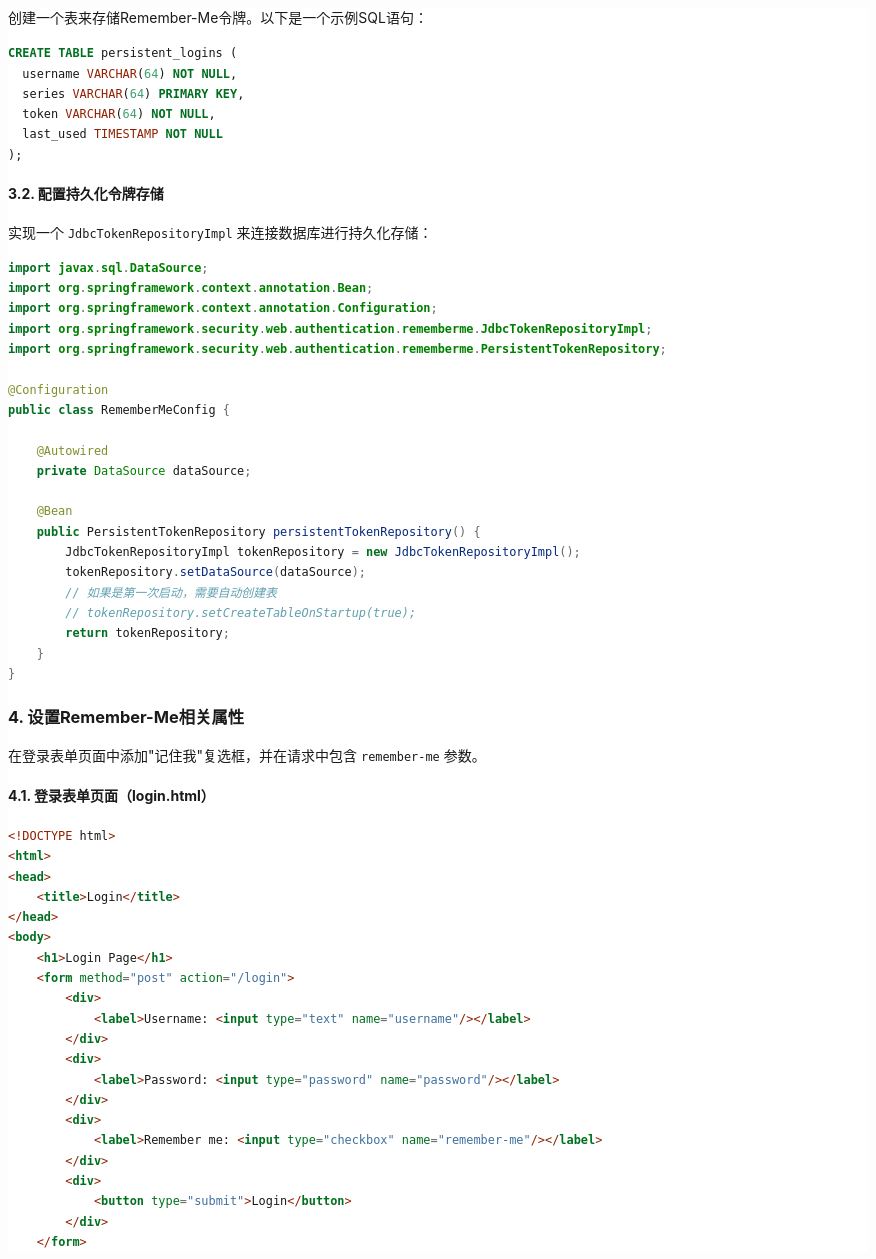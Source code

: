 创建一个表来存储Remember-Me令牌。以下是一个示例SQL语句：

```sql
CREATE TABLE persistent_logins (
  username VARCHAR(64) NOT NULL,
  series VARCHAR(64) PRIMARY KEY,
  token VARCHAR(64) NOT NULL,
  last_used TIMESTAMP NOT NULL
);
```

#### 3.2. 配置持久化令牌存储

实现一个 `JdbcTokenRepositoryImpl` 来连接数据库进行持久化存储：

```java
import javax.sql.DataSource;
import org.springframework.context.annotation.Bean;
import org.springframework.context.annotation.Configuration;
import org.springframework.security.web.authentication.rememberme.JdbcTokenRepositoryImpl;
import org.springframework.security.web.authentication.rememberme.PersistentTokenRepository;

@Configuration
public class RememberMeConfig {

    @Autowired
    private DataSource dataSource;

    @Bean
    public PersistentTokenRepository persistentTokenRepository() {
        JdbcTokenRepositoryImpl tokenRepository = new JdbcTokenRepositoryImpl();
        tokenRepository.setDataSource(dataSource);
        // 如果是第一次启动，需要自动创建表
        // tokenRepository.setCreateTableOnStartup(true);
        return tokenRepository;
    }
}
```

### 4. 设置Remember-Me相关属性

在登录表单页面中添加"记住我"复选框，并在请求中包含 `remember-me` 参数。

#### 4.1. 登录表单页面（login.html）

```html
<!DOCTYPE html>
<html>
<head>
    <title>Login</title>
</head>
<body>
    <h1>Login Page</h1>
    <form method="post" action="/login">
        <div>
            <label>Username: <input type="text" name="username"/></label>
        </div>
        <div>
            <label>Password: <input type="password" name="password"/></label>
        </div>
        <div>
            <label>Remember me: <input type="checkbox" name="remember-me"/></label>
        </div>
        <div>
            <button type="submit">Login</button>
        </div>
    </form>
```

+-------+

§ Task item: Give each record above back word for word, but carry over none of the pictures.

§ Solution to the problem:
Source code

: 创建一个表来存储Remember-Me令牌。以下是一个示例SQL语句：

```sql
CREATE TABLE persistent_logins (
  username VARCHAR(64) NOT NULL,
  series VARCHAR(64) PRIMARY KEY,
  token VARCHAR(64) NOT NULL,
  last_used TIMESTAMP NOT NULL
);
```

#### 3.2. 配置持久化令牌存储

实现一个 `JdbcTokenRepositoryImpl` 来连接数据库进行持久化存储：

```java
import javax.sql.DataSource;
import org.springframework.context.annotation.Bean;
import org.springframework.context.annotation.Configuration;
import org.springframework.security.web.authentication.rememberme.JdbcTokenRepositoryImpl;
import org.springframework.security.web.authentication.rememberme.PersistentTokenRepository;

@Configuration
public class RememberMeConfig {

    @Autowired
    private DataSource dataSource;

    @Bean
    public PersistentTokenRepository persistentTokenRepository() {
        JdbcTokenRepositoryImpl tokenRepository = new JdbcTokenRepositoryImpl();
        tokenRepository.setDataSource(dataSource);
        // 如果是第一次启动，需要自动创建表
        // tokenRepository.setCreateTableOnStartup(true);
        return tokenRepository;
    }
}
```

### 4. 设置Remember-Me相关属性

在登录表单页面中添加"记住我"复选框，并在请求中包含 `remember-me` 参数。

#### 4.1. 登录表单页面（login.html）

```html
<!DOCTYPE html>
<html>
<head>
    <title>Login</title>
</head>
<body>
    <h1>Login Page</h1>
    <form method="post" action="/login">
        <div>
            <label>Username: <input type="text" name="username"/></label>
        </div>
        <div>
            <label>Password: <input type="password" name="password"/></label>
        </div>
        <div>
            <label>Remember me: <input type="checkbox" name="remember-me"/></label>
        </div>
        <div>
            <button type="submit">Login</button>
        </div>
    </form>
```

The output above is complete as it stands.